**Directions**
Set out the records below again exactly; skip the images.

**Data provided**
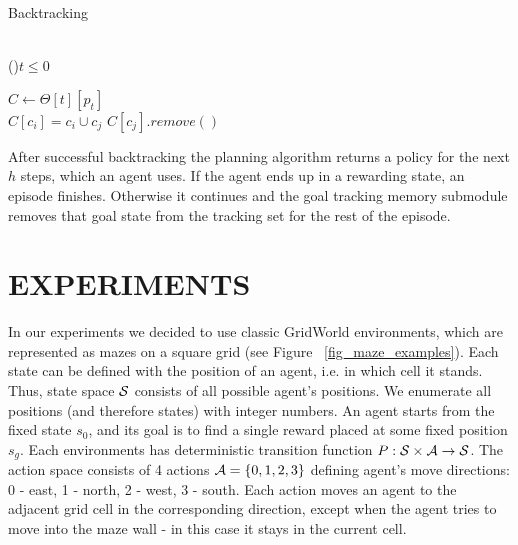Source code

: \documentclass[a4paper,twoside]{article}
\begin{document}
\begin{algorithm}
  \caption{Backtracking} \label{alg_Backtracking}
  \quad \\
  
  \If(){$t \leq 0$} {
  }{}

  $C \gets \Theta[t][p_t]$ \;
  \quad \\

   {
    $C[c_i] = c_i \cup c_j$ \;
    $C[c_j].remove()$ \;
  }
  \quad \\


\end{algorithm}

After successful backtracking the planning algorithm returns a policy for the next $h$ steps, which an agent uses. If the agent ends up in a rewarding state, an episode finishes. Otherwise it continues and the goal tracking memory submodule removes that goal state from the tracking set for the rest of the episode.

\section{\uppercase{Experiments}}

In our experiments we decided to use classic GridWorld environments, which are represented as mazes on a square grid (see Figure ~\ref{fig_maze_examples}). Each state can be defined with the position of an agent, i.e. in which cell it stands. Thus, state space $\mathcal{S}$ consists of all possible agent's positions. We enumerate all positions (and therefore states) with integer numbers. An agent starts from the fixed state $s_0$, and its goal is to find a single reward placed at some fixed position $s_g$. Each environments has deterministic transition function $P: \mathcal{S} \times \mathcal{A} \rightarrow \mathcal{S}$. The action space consists of 4 actions $\mathcal{A} = \{ 0, 1, 2, 3 \}$ defining agent's move directions: 0 - east, 1 - north, 2 - west, 3 - south. Each action moves an agent to the adjacent grid cell in the corresponding direction, except when the agent tries to move into the maze wall - in this case it stays in the current cell.
\end{document}
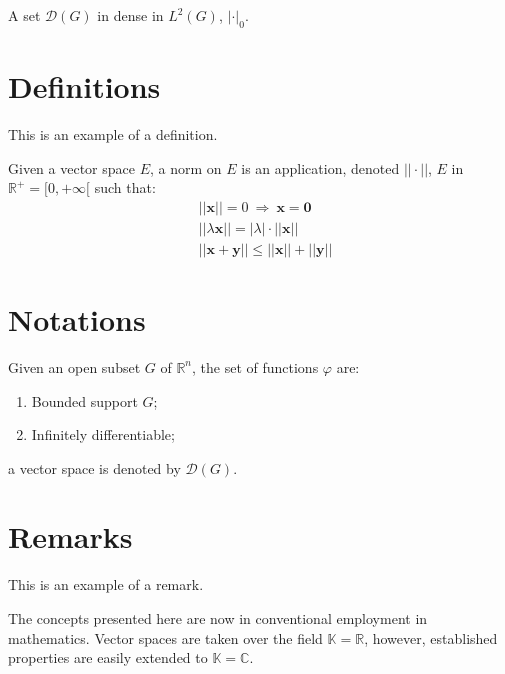 \documentclass[11pt,twoside]{book} %
\begin{document}
\begin{theorem}
    A set $\mathcal{D}(G)$ in dense in $L^2(G)$, $|\cdot|_0$.
\end{theorem}


\section{Definitions}

This is an example of a definition.

\begin{definition}
    Given a vector space $E$, a norm on $E$ is an application, denoted $||\cdot||$, $E$ in $\mathbb{R}^+=[0,+\infty[$ such that:
    \begin{align}
         & ||\mathbf{x}||=0\ \Rightarrow\ \mathbf{x}=\mathbf{0}        \\
         & ||\lambda \mathbf{x}||=|\lambda|\cdot ||\mathbf{x}||        \\
         & ||\mathbf{x}+\mathbf{y}||\leq ||\mathbf{x}||+||\mathbf{y}||
    \end{align}
\end{definition}


\section{Notations}

\begin{notation}
    Given an open subset $G$ of $\mathbb{R}^n$, the set of functions $\varphi$ are:
    \begin{enumerate}
        \item Bounded support $G$;
        \item Infinitely differentiable;
    \end{enumerate}
    a vector space is denoted by $\mathcal{D}(G)$.
\end{notation}


\section{Remarks}

This is an example of a remark.

\begin{remark}
    The concepts presented here are now in conventional employment in mathematics. Vector spaces are taken over the field $\mathbb{K}=\mathbb{R}$, however, established properties are easily extended to $\mathbb{K}=\mathbb{C}$.
\end{remark}
\end{document}
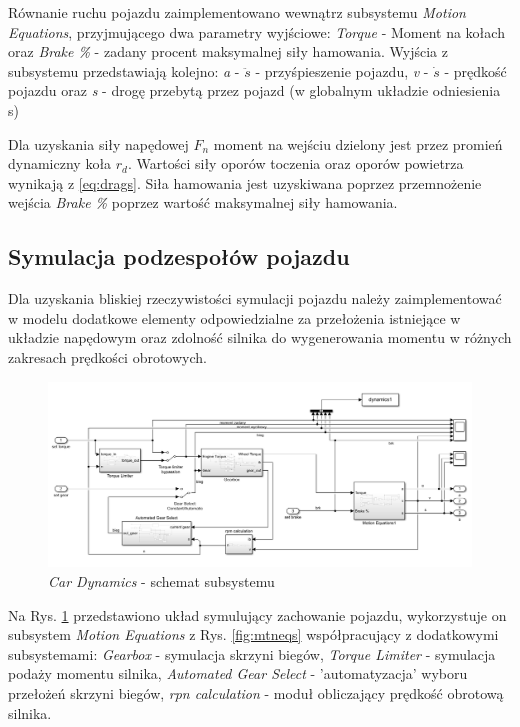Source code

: \documentclass[12pt, a4paper, headings=normal]{article}
\begin{document}
Równanie ruchu pojazdu zaimplementowano wewnątrz subsystemu \textit{Motion Equations},
przyjmującego dwa parametry wyjściowe: \textit{Torque} - Moment na kołach oraz
\textit{Brake \%} - zadany procent maksymalnej siły hamowania. Wyjścia z subsystemu
przedstawiają kolejno: \textit{a} - $\ddot{s}$ - przyśpieszenie pojazdu, \textit{v} -
$\dot{s}$ - prędkość pojazdu oraz \textit{s} - drogę przebytą przez pojazd (w globalnym
układzie odniesienia s)

Dla uzyskania siły napędowej $F_n$ moment na wejściu dzielony jest przez promień dynamiczny
koła $r_d$. Wartości siły oporów toczenia oraz oporów powietrza wynikają z \eqref{eq:drags}. Siła
hamowania jest uzyskiwana poprzez przemnożenie wejścia \textit{Brake \%} poprzez wartość
maksymalnej siły hamowania.

\subsection{Symulacja podzespołów pojazdu}

Dla uzyskania bliskiej rzeczywistości symulacji pojazdu należy zaimplementować w 
modelu dodatkowe elementy odpowiedzialne za przełożenia istniejące w układzie napędowym
oraz zdolność silnika do wygenerowania momentu w różnych zakresach prędkości obrotowych.

\begin{figure}[H]
	\centering
	\includegraphics[width=\textwidth]{cardynamics.png}
	\caption{\textit{Car Dynamics} - schemat subsystemu}
	\label{fig:cardynamics}
\end{figure}

Na Rys. \ref{fig:cardynamics} przedstawiono układ symulujący zachowanie pojazdu,
wykorzystuje on subsystem \textit{Motion Equations} z Rys. \ref{fig:mtneqs} współpracujący z
dodatkowymi subsystemami: \textit{Gearbox} - symulacja skrzyni biegów, \textit{Torque Limiter} -
symulacja podaży momentu silnika, \textit{Automated Gear Select} - 'automatyzacja' 
wyboru przełożeń skrzyni biegów, \textit{rpn calculation} - moduł obliczający prędkość
obrotową silnika.
\end{document}
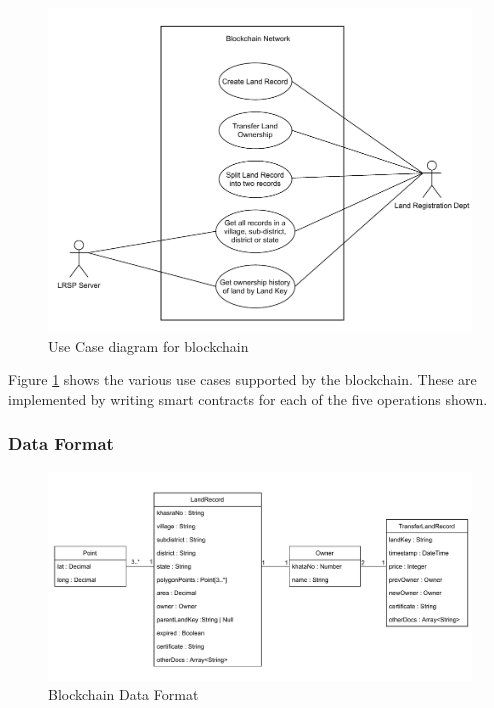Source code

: \documentclass{article}
\begin{document}
        \begin{figure}[htbp]
            \includegraphics[scale=0.25]{blockchain_use_cases}
            \centering
            \caption{Use Case diagram for blockchain}
            \label{fig:bl_use_case}
        \end{figure}

        Figure \ref{fig:bl_use_case} shows the various use cases supported by the blockchain. These are implemented by writing smart contracts for each of the five operations shown.

        \subsubsection{Data Format}
            \begin{figure}[htbp]
                \includegraphics[scale=0.25]{blockchain_data_format}
                \centering
                \caption{Blockchain Data Format}
            \end{figure}
\end{document}
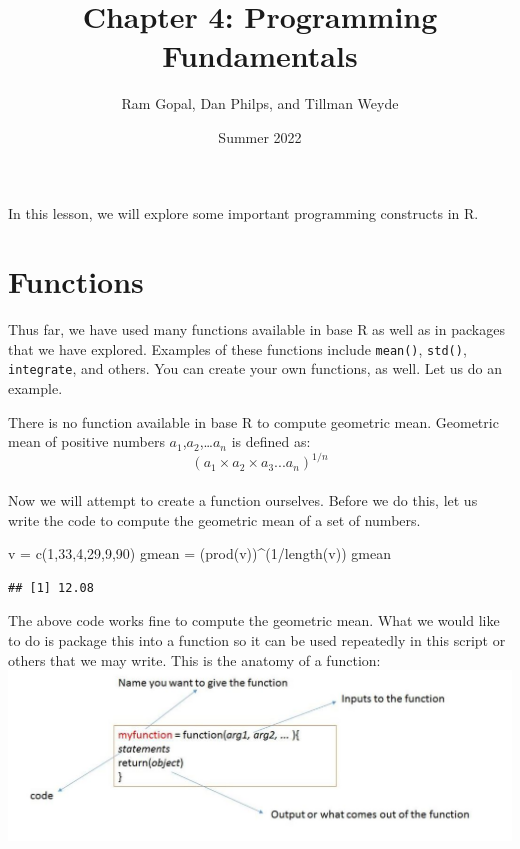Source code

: \documentclass[
]{article}
\title{Chapter 4: Programming Fundamentals}
\author{Ram Gopal, Dan Philps, and Tillman Weyde}
\date{Summer 2022}
\newenvironment{Shaded}{\begin{snugshade}}{\end{snugshade}}
\newcommand{\DecValTok}[1]{\textcolor[rgb]{0.00,0.00,0.81}{#1}}
\newcommand{\FunctionTok}[1]{\textcolor[rgb]{0.00,0.00,0.00}{#1}}
\newcommand{\NormalTok}[1]{#1}
\newcommand{\OtherTok}[1]{\textcolor[rgb]{0.56,0.35,0.01}{#1}}
\newcommand{\SpecialCharTok}[1]{\textcolor[rgb]{0.00,0.00,0.00}{#1}}
\begin{document}
\maketitle

{
\setcounter{tocdepth}{4}
\tableofcontents
}
In this lesson, we will explore some important programming constructs in
R.

\hypertarget{functions}{%
\section{Functions}\label{functions}}

Thus far, we have used many functions available in base R as well as in
packages that we have explored. Examples of these functions include
\texttt{mean()}, \texttt{std()}, \texttt{integrate}, and others. You can
create your own functions, as well. Let us do an example.

There is no function available in base R to compute geometric mean.
Geometric mean of positive numbers \(a_1\),\(a_2\),\ldots{}\(a_n\) is
defined as:\\
\[(a_1\times a_2\times a_3...a_n)^{1/n}\]\\
Now we will attempt to create a function ourselves. Before we do this,
let us write the code to compute the geometric mean of a set of numbers.

\begin{Shaded}
\begin{Highlighting}[]
\NormalTok{v }\OtherTok{=} \FunctionTok{c}\NormalTok{(}\DecValTok{1}\NormalTok{,}\DecValTok{33}\NormalTok{,}\DecValTok{4}\NormalTok{,}\DecValTok{29}\NormalTok{,}\DecValTok{9}\NormalTok{,}\DecValTok{90}\NormalTok{)}
\NormalTok{gmean }\OtherTok{=}\NormalTok{ (}\FunctionTok{prod}\NormalTok{(v))}\SpecialCharTok{\^{}}\NormalTok{(}\DecValTok{1}\SpecialCharTok{/}\FunctionTok{length}\NormalTok{(v))}
\NormalTok{gmean}
\end{Highlighting}
\end{Shaded}

\begin{verbatim}
## [1] 12.08
\end{verbatim}

The above code works fine to compute the geometric mean. What we would
like to do is package this into a function so it can be used repeatedly
in this script or others that we may write. This is the anatomy of a
function:\\
\includegraphics{FunctionPic.JPG}
\end{document}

**Task result**
Source code

: \documentclass[a4paper,twoside]{article}
\begin{document}
\begin{algorithm}
  \caption{Backtracking} \label{alg_Backtracking}
  \quad \\
  
  \If(){$t \leq 0$} {
  }{}

  $C \gets \Theta[t][p_t]$ \;
  \quad \\

   {
    $C[c_i] = c_i \cup c_j$ \;
    $C[c_j].remove()$ \;
  }
  \quad \\


\end{algorithm}

After successful backtracking the planning algorithm returns a policy for the next $h$ steps, which an agent uses. If the agent ends up in a rewarding state, an episode finishes. Otherwise it continues and the goal tracking memory submodule removes that goal state from the tracking set for the rest of the episode.

\section{\uppercase{Experiments}}

In our experiments we decided to use classic GridWorld environments, which are represented as mazes on a square grid (see Figure ~\ref{fig_maze_examples}). Each state can be defined with the position of an agent, i.e. in which cell it stands. Thus, state space $\mathcal{S}$ consists of all possible agent's positions. We enumerate all positions (and therefore states) with integer numbers. An agent starts from the fixed state $s_0$, and its goal is to find a single reward placed at some fixed position $s_g$. Each environments has deterministic transition function $P: \mathcal{S} \times \mathcal{A} \rightarrow \mathcal{S}$. The action space consists of 4 actions $\mathcal{A} = \{ 0, 1, 2, 3 \}$ defining agent's move directions: 0 - east, 1 - north, 2 - west, 3 - south. Each action moves an agent to the adjacent grid cell in the corresponding direction, except when the agent tries to move into the maze wall - in this case it stays in the current cell.
\end{document}
 \documentclass[11pt,twoside]{book} %
\begin{document}
\begin{theorem}
    A set $\mathcal{D}(G)$ in dense in $L^2(G)$, $|\cdot|_0$.
\end{theorem}


\section{Definitions}

This is an example of a definition.

\begin{definition}
    Given a vector space $E$, a norm on $E$ is an application, denoted $||\cdot||$, $E$ in $\mathbb{R}^+=[0,+\infty[$ such that:
    \begin{align}
         & ||\mathbf{x}||=0\ \Rightarrow\ \mathbf{x}=\mathbf{0}        \\
         & ||\lambda \mathbf{x}||=|\lambda|\cdot ||\mathbf{x}||        \\
         & ||\mathbf{x}+\mathbf{y}||\leq ||\mathbf{x}||+||\mathbf{y}||
    \end{align}
\end{definition}


\section{Notations}

\begin{notation}
    Given an open subset $G$ of $\mathbb{R}^n$, the set of functions $\varphi$ are:
    \begin{enumerate}
        \item Bounded support $G$;
        \item Infinitely differentiable;
    \end{enumerate}
    a vector space is denoted by $\mathcal{D}(G)$.
\end{notation}


\section{Remarks}

This is an example of a remark.

\begin{remark}
    The concepts presented here are now in conventional employment in mathematics. Vector spaces are taken over the field $\mathbb{K}=\mathbb{R}$, however, established properties are easily extended to $\mathbb{K}=\mathbb{C}$.
\end{remark}
\end{document}
Source code

: \documentclass[12pt, a4paper, headings=normal]{article}
\begin{document}
Równanie ruchu pojazdu zaimplementowano wewnątrz subsystemu \textit{Motion Equations},
przyjmującego dwa parametry wyjściowe: \textit{Torque} - Moment na kołach oraz
\textit{Brake \%} - zadany procent maksymalnej siły hamowania. Wyjścia z subsystemu
przedstawiają kolejno: \textit{a} - $\ddot{s}$ - przyśpieszenie pojazdu, \textit{v} -
$\dot{s}$ - prędkość pojazdu oraz \textit{s} - drogę przebytą przez pojazd (w globalnym
układzie odniesienia s)

Dla uzyskania siły napędowej $F_n$ moment na wejściu dzielony jest przez promień dynamiczny
koła $r_d$. Wartości siły oporów toczenia oraz oporów powietrza wynikają z \eqref{eq:drags}. Siła
hamowania jest uzyskiwana poprzez przemnożenie wejścia \textit{Brake \%} poprzez wartość
maksymalnej siły hamowania.

\subsection{Symulacja podzespołów pojazdu}

Dla uzyskania bliskiej rzeczywistości symulacji pojazdu należy zaimplementować w 
modelu dodatkowe elementy odpowiedzialne za przełożenia istniejące w układzie napędowym
oraz zdolność silnika do wygenerowania momentu w różnych zakresach prędkości obrotowych.

\begin{figure}[H]
	\centering
	\includegraphics[width=\textwidth]{cardynamics.png}
	\caption{\textit{Car Dynamics} - schemat subsystemu}
	\label{fig:cardynamics}
\end{figure}

Na Rys. \ref{fig:cardynamics} przedstawiono układ symulujący zachowanie pojazdu,
wykorzystuje on subsystem \textit{Motion Equations} z Rys. \ref{fig:mtneqs} współpracujący z
dodatkowymi subsystemami: \textit{Gearbox} - symulacja skrzyni biegów, \textit{Torque Limiter} -
symulacja podaży momentu silnika, \textit{Automated Gear Select} - 'automatyzacja' 
wyboru przełożeń skrzyni biegów, \textit{rpn calculation} - moduł obliczający prędkość
obrotową silnika.
\end{document}
Source code

: \documentclass{article}
\begin{document}
        \begin{figure}[htbp]
            \includegraphics[scale=0.25]{blockchain_use_cases}
            \centering
            \caption{Use Case diagram for blockchain}
            \label{fig:bl_use_case}
        \end{figure}

        Figure \ref{fig:bl_use_case} shows the various use cases supported by the blockchain. These are implemented by writing smart contracts for each of the five operations shown.

        \subsubsection{Data Format}
            \begin{figure}[htbp]
                \includegraphics[scale=0.25]{blockchain_data_format}
                \centering
                \caption{Blockchain Data Format}
            \end{figure}
\end{document}
Source code

: \documentclass[
]{article}
\title{Chapter 4: Programming Fundamentals}
\author{Ram Gopal, Dan Philps, and Tillman Weyde}
\date{Summer 2022}
\newenvironment{Shaded}{\begin{snugshade}}{\end{snugshade}}
\newcommand{\DecValTok}[1]{\textcolor[rgb]{0.00,0.00,0.81}{#1}}
\newcommand{\FunctionTok}[1]{\textcolor[rgb]{0.00,0.00,0.00}{#1}}
\newcommand{\NormalTok}[1]{#1}
\newcommand{\OtherTok}[1]{\textcolor[rgb]{0.56,0.35,0.01}{#1}}
\newcommand{\SpecialCharTok}[1]{\textcolor[rgb]{0.00,0.00,0.00}{#1}}
\begin{document}
\maketitle

{
\setcounter{tocdepth}{4}
\tableofcontents
}
In this lesson, we will explore some important programming constructs in
R.

\hypertarget{functions}{%
\section{Functions}\label{functions}}

Thus far, we have used many functions available in base R as well as in
packages that we have explored. Examples of these functions include
\texttt{mean()}, \texttt{std()}, \texttt{integrate}, and others. You can
create your own functions, as well. Let us do an example.

There is no function available in base R to compute geometric mean.
Geometric mean of positive numbers \(a_1\),\(a_2\),\ldots{}\(a_n\) is
defined as:\\
\[(a_1\times a_2\times a_3...a_n)^{1/n}\]\\
Now we will attempt to create a function ourselves. Before we do this,
let us write the code to compute the geometric mean of a set of numbers.

\begin{Shaded}
\begin{Highlighting}[]
\NormalTok{v }\OtherTok{=} \FunctionTok{c}\NormalTok{(}\DecValTok{1}\NormalTok{,}\DecValTok{33}\NormalTok{,}\DecValTok{4}\NormalTok{,}\DecValTok{29}\NormalTok{,}\DecValTok{9}\NormalTok{,}\DecValTok{90}\NormalTok{)}
\NormalTok{gmean }\OtherTok{=}\NormalTok{ (}\FunctionTok{prod}\NormalTok{(v))}\SpecialCharTok{\^{}}\NormalTok{(}\DecValTok{1}\SpecialCharTok{/}\FunctionTok{length}\NormalTok{(v))}
\NormalTok{gmean}
\end{Highlighting}
\end{Shaded}

\begin{verbatim}
## [1] 12.08
\end{verbatim}

The above code works fine to compute the geometric mean. What we would
like to do is package this into a function so it can be used repeatedly
in this script or others that we may write. This is the anatomy of a
function:\\
\includegraphics{FunctionPic.JPG}
\end{document}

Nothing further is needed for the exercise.